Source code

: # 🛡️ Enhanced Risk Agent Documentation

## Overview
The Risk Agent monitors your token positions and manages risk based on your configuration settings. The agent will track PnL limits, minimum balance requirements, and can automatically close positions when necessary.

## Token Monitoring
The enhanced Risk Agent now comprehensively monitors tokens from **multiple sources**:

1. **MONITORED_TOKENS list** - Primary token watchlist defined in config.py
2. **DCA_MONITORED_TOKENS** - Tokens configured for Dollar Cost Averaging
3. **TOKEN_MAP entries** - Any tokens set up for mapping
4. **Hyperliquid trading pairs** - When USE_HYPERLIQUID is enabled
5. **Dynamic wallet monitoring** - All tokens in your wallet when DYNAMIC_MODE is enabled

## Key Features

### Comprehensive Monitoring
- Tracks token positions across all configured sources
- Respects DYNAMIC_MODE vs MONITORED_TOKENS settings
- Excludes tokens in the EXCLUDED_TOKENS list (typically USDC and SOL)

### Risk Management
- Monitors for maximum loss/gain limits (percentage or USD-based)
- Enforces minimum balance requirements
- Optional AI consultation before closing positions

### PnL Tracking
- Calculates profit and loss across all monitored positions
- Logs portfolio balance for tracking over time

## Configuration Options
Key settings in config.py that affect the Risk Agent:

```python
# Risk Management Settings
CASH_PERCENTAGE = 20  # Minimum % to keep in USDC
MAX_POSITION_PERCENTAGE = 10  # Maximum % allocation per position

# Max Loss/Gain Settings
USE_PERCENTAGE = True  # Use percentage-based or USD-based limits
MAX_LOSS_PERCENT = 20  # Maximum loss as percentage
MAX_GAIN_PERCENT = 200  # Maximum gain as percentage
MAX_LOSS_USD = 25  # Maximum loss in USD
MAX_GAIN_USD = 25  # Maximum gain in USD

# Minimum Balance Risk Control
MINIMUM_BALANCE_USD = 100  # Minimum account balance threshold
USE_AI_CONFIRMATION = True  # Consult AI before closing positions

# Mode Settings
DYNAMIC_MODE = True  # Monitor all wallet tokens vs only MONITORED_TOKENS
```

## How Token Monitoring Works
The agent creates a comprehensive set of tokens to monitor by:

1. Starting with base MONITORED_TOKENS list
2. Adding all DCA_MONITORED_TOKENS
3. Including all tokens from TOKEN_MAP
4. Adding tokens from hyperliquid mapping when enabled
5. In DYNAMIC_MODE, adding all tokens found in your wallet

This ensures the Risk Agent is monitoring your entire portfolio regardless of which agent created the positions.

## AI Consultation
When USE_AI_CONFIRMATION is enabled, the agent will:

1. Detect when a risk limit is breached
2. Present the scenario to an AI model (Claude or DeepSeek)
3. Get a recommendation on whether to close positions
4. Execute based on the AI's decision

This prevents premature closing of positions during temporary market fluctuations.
★ ★ ★ ★ ★ ★ ★
→ **Your goal**: In your reply, write out all of the material exactly as it was given.

→ **Solution for this task**:
Source code

: # 🛡️ Enhanced Risk Agent Documentation

## Overview
The Risk Agent monitors your token positions and manages risk based on your configuration settings. The agent will track PnL limits, minimum balance requirements, and can automatically close positions when necessary.

## Token Monitoring
The enhanced Risk Agent now comprehensively monitors tokens from **multiple sources**:

1. **MONITORED_TOKENS list** - Primary token watchlist defined in config.py
2. **DCA_MONITORED_TOKENS** - Tokens configured for Dollar Cost Averaging
3. **TOKEN_MAP entries** - Any tokens set up for mapping
4. **Hyperliquid trading pairs** - When USE_HYPERLIQUID is enabled
5. **Dynamic wallet monitoring** - All tokens in your wallet when DYNAMIC_MODE is enabled

## Key Features

### Comprehensive Monitoring
- Tracks token positions across all configured sources
- Respects DYNAMIC_MODE vs MONITORED_TOKENS settings
- Excludes tokens in the EXCLUDED_TOKENS list (typically USDC and SOL)

### Risk Management
- Monitors for maximum loss/gain limits (percentage or USD-based)
- Enforces minimum balance requirements
- Optional AI consultation before closing positions

### PnL Tracking
- Calculates profit and loss across all monitored positions
- Logs portfolio balance for tracking over time

## Configuration Options
Key settings in config.py that affect the Risk Agent:

```python
# Risk Management Settings
CASH_PERCENTAGE = 20  # Minimum % to keep in USDC
MAX_POSITION_PERCENTAGE = 10  # Maximum % allocation per position

# Max Loss/Gain Settings
USE_PERCENTAGE = True  # Use percentage-based or USD-based limits
MAX_LOSS_PERCENT = 20  # Maximum loss as percentage
MAX_GAIN_PERCENT = 200  # Maximum gain as percentage
MAX_LOSS_USD = 25  # Maximum loss in USD
MAX_GAIN_USD = 25  # Maximum gain in USD

# Minimum Balance Risk Control
MINIMUM_BALANCE_USD = 100  # Minimum account balance threshold
USE_AI_CONFIRMATION = True  # Consult AI before closing positions

# Mode Settings
DYNAMIC_MODE = True  # Monitor all wallet tokens vs only MONITORED_TOKENS
```

## How Token Monitoring Works
The agent creates a comprehensive set of tokens to monitor by:

1. Starting with base MONITORED_TOKENS list
2. Adding all DCA_MONITORED_TOKENS
3. Including all tokens from TOKEN_MAP
4. Adding tokens from hyperliquid mapping when enabled
5. In DYNAMIC_MODE, adding all tokens found in your wallet

This ensures the Risk Agent is monitoring your entire portfolio regardless of which agent created the positions.

## AI Consultation
When USE_AI_CONFIRMATION is enabled, the agent will:

1. Detect when a risk limit is breached
2. Present the scenario to an AI model (Claude or DeepSeek)
3. Get a recommendation on whether to close positions
4. Execute based on the AI's decision

This prevents premature closing of positions during temporary market fluctuations.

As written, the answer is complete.